A conjecture for primes $p\equiv\pm1\pmod5$

Question

For any prime $p\equiv\pm1\pmod5$, we can write $p$ uniquely in the form $x_p^2+3x_py_p+y_p^2$ with $x_p,y_p\in\mathbb Z$ and $x_p>y_p>0$.

I have the following conjecture.

Conjecture. We have $$\lim_{N\to+\infty}\frac{\sum_{p\le N\atop p\equiv\pm1\pmod5}(3x_p^2+2x_py_p)} {\sum_{p\le N\atop p\equiv\pm1\pmod5}(3y_p^2+2x_py_p)}=4.\tag{$*$}$$

I have checked this conjecture via computation. For example, \begin{align}\sum_{p\le 2\times10^9\atop p\equiv\pm1\pmod5}(3x_p^2+2x_py_p)=&88916125007243531, \\\sum_{p\le 2\times10^9\atop p\equiv\pm1\pmod5}(3y_p^2+2x_py_p)=&22228898519387861, \\\frac{88916125007243531}{22228898519387861}\approx&4.000023885.\end{align}

Similarly, any prime $p\equiv1\pmod3$ can be written uniquely as $u_p^2+u_pv_p+v_p^2$ with $u_p,v_p\in\mathbb Z$ and $u_p>v_p>0$, and I observe that $$\lim_{N\to+\infty}\frac{\sum_{p\le N\atop p\equiv1\pmod3}(u_p^2+2u_pv_p)} {\sum_{p\le N\atop p\equiv1\pmod3}(v_p^2+2u_pv_p)}=2.$$ This is essentially provable in view of Hecke's equidistribution theorem.

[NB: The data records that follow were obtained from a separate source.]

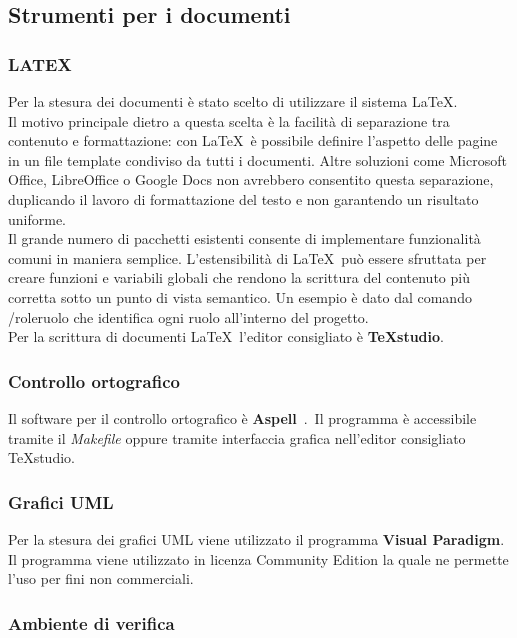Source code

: \subsection{Strumenti per i documenti}
\subsubsection{LATEX} 
 
Per la stesura dei documenti è stato scelto di utilizzare il sistema \LaTeX.\\
Il motivo 
principale dietro a questa scelta è la facilità di separazione tra contenuto e formattazione: 
con \LaTeX\ è possibile definire l’aspetto delle pagine in un file template condiviso da tutti i documenti. Altre soluzioni come Microsoft Office, LibreOffice o Google Docs non 
avrebbero consentito questa separazione, duplicando il lavoro di formattazione del testo 
e non garantendo un risultato uniforme.\\
Il grande numero di pacchetti esistenti consente di implementare funzionalità comuni 
in maniera semplice. L’estensibilità di \LaTeX\ può essere sfruttata per creare funzioni e 
variabili globali che rendono la scrittura del contenuto più corretta sotto un punto di 
vista semantico. Un esempio è dato dal comando /role{ruolo} che identifica ogni ruolo 
all’interno del progetto.\\
Per la scrittura di documenti \LaTeX\  l’editor consigliato è \textbf{TeXstudio}. 

\subsubsection{Controllo ortografico}

Il software per il controllo ortografico è \textbf{Aspell}\ .\ Il programma è accessibile tramite il \emph{Makefile} oppure tramite interfaccia grafica nell’editor consigliato TeXstudio.


\subsubsection{Grafici UML} 

Per la stesura dei grafici UML viene utilizzato il programma \textbf{Visual Paradigm}. Il programma viene utilizzato in licenza Community Edition la quale ne permette l’uso per fini non commerciali.



\subsubsection{Ambiente di verifica}

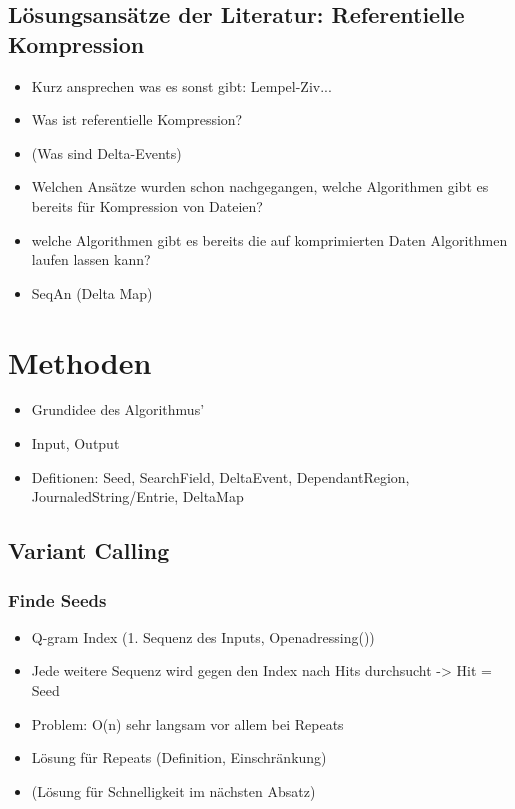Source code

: \documentclass[11pt]{article}
\begin{document}
\subsection{Lösungsansätze der Literatur: Referentielle Kompression}
\begin{itemize}
\item Kurz ansprechen was es sonst gibt: Lempel-Ziv...
\item Was ist referentielle Kompression?
\item (Was sind Delta-Events)
\item Welchen Ansätze wurden schon nachgegangen, welche Algorithmen gibt es bereits für Kompression von Dateien?
\item welche Algorithmen gibt es bereits die auf komprimierten Daten Algorithmen laufen lassen kann?
\item SeqAn (Delta Map)
\end{itemize}

\section{Methoden}
\begin{itemize}
\item Grundidee des Algorithmus'
\item Input, Output
\item Defitionen: Seed, SearchField, DeltaEvent, DependantRegion, JournaledString/Entrie, DeltaMap
\end{itemize}
\subsection{Variant Calling}
\subsubsection{Finde Seeds}
\begin{itemize}
\item Q-gram Index (1. Sequenz des Inputs, Openadressing())
\item Jede weitere Sequenz wird gegen den Index nach Hits durchsucht -> Hit = Seed
\item Problem: O(n) sehr langsam vor allem bei Repeats
\item Lösung für Repeats (Definition, Einschränkung)
\item (Lösung für Schnelligkeit im nächsten Absatz)
\end{itemize}
\end{document}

QUESTION. How to prove the equality $(*)$?

Answer 1

Let us consider $\mathbb{Q}(\sqrt{5})$ as a subfield of $\mathbb{R}$. Let us also consider the positive fundamental unit $\epsilon:=(1+\sqrt{5})/2$, whose square generates the group of totally positive units. The conditions on $x_p$, $y_p$ can be rewritten as $$p=x_p^2+3x_py_p+y_p^2\qquad\Longleftrightarrow\qquad p=(x_p+\epsilon^2 y_p)(x_p+\epsilon^{-2} y_p),$$ $$x_p+\epsilon^{-2} y_p<x_p+\epsilon^2 y_p<\epsilon^2(x_p+\epsilon^{-2} y_p)\qquad\Longleftrightarrow\qquad p^{1/2}<x_p+\epsilon^2 y_p<p^{1/2}\epsilon.$$ By Hecke's theorem, $\log(x_p+\epsilon^2 y_p)$ is equidistributed in $[\log(p^{1/2}),\log(p^{1/2}\epsilon)]$, cf. Example 3 in Ch. XV, §5 of Lang: Algebraic number theory. From here we get by a similar argument as in my response here that $$\lim_{N\to+\infty}\frac{\sum_{p\le N\atop p\equiv\pm1\pmod5}(3x_p^2+2x_py_p)} {\sum_{p\le N\atop p\equiv\pm1\pmod5}(3y_p^2+2x_py_p)} =\frac{\int_0^1 (3x(t)^2+2x(t)y(t))\,dt}{\int_0^1 (3y(t)^2+2x(t)y(t))\,dt},$$ where the real functions $x,y:[0,1]\to\mathbb{R}$ are defined by the equations $$\epsilon^{-1}x(t)+\epsilon y(t)=\epsilon^{-t}\qquad\text{and}\qquad \epsilon x(t)+\epsilon^{-1}y(t)=\epsilon^t.$$ Solving for $x(t)$ and $y(t)$, the ratio of the two integrals turns out to be exactly $4$. This proves $(\ast)$.